**Task details:**
Look through the listing below and work out how many of its lines hold the word "Preparation". Give only the number.

Start of Available data

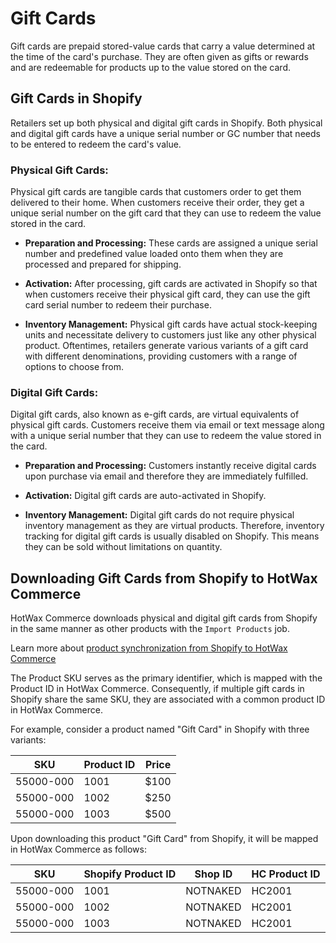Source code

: # Gift Cards

Gift cards are prepaid stored-value cards that carry a value determined at the time of the card's purchase. They are often given as gifts or rewards and are redeemable for products up to the value stored on the card.

## Gift Cards in Shopify

Retailers set up both physical and digital gift cards in Shopify. Both physical and digital gift cards have a unique serial number or GC number that needs to be entered to redeem the card's value.

### Physical Gift Cards:

Physical gift cards are tangible cards that customers order to get them delivered to their home. When customers receive their order, they get a unique serial number on the gift card that they can use to redeem the value stored in the card.

- **Preparation and Processing:** These cards are assigned a unique serial number and predefined value loaded onto them when they are processed and prepared for shipping.

- **Activation:** After processing, gift cards are activated in Shopify so that when customers receive their physical gift card, they can use the gift card serial number to redeem their purchase.

- **Inventory Management:** Physical gift cards have actual stock-keeping units and necessitate delivery to customers just like any other physical product. Oftentimes, retailers generate various variants of a gift card with different denominations, providing customers with a range of options to choose from.

### Digital Gift Cards:

Digital gift cards, also known as e-gift cards, are virtual equivalents of physical gift cards. Customers receive them via email or text message along with a unique serial number that they can use to redeem the value stored in the card.

- **Preparation and Processing:** Customers instantly receive digital cards upon purchase via email and therefore they are immediately fulfilled.

- **Activation:** Digital gift cards are auto-activated in Shopify.

- **Inventory Management:** Digital gift cards do not require physical inventory management as they are virtual products. Therefore, inventory tracking for digital gift cards is usually disabled on Shopify. This means they can be sold without limitations on quantity.

## Downloading Gift Cards from Shopify to HotWax Commerce

HotWax Commerce downloads physical and digital gift cards from Shopify in the same manner as other products with the `Import Products` job.

Learn more about [product synchronization from Shopify to HotWax Commerce](https://docs.hotwax.co/integration-resources-1/how-are-products-downloaded-from-shopify-to-hotwax-commerce/product-download)

The Product SKU serves as the primary identifier, which is mapped with the Product ID in HotWax Commerce. Consequently, if multiple gift cards in Shopify share the same SKU, they are associated with a common product ID in HotWax Commerce.

For example, consider a product named "Gift Card" in Shopify with three variants:

| SKU        | Product ID | Price |
|------------|------------|-------|
| 55000-000  | 1001       | $100  |
| 55000-000  | 1002       | $250  |
| 55000-000  | 1003       | $500  |

Upon downloading this product "Gift Card" from Shopify, it will be mapped in HotWax Commerce as follows:

| SKU        | Shopify Product ID | Shop ID  | HC Product ID |
|------------|--------------------|----------|---------------|
| 55000-000  | 1001               | NOTNAKED | HC2001        |
| 55000-000  | 1002               | NOTNAKED | HC2001        |
| 55000-000  | 1003               | NOTNAKED | HC2001        |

End of Available data

**Response to the task:**
2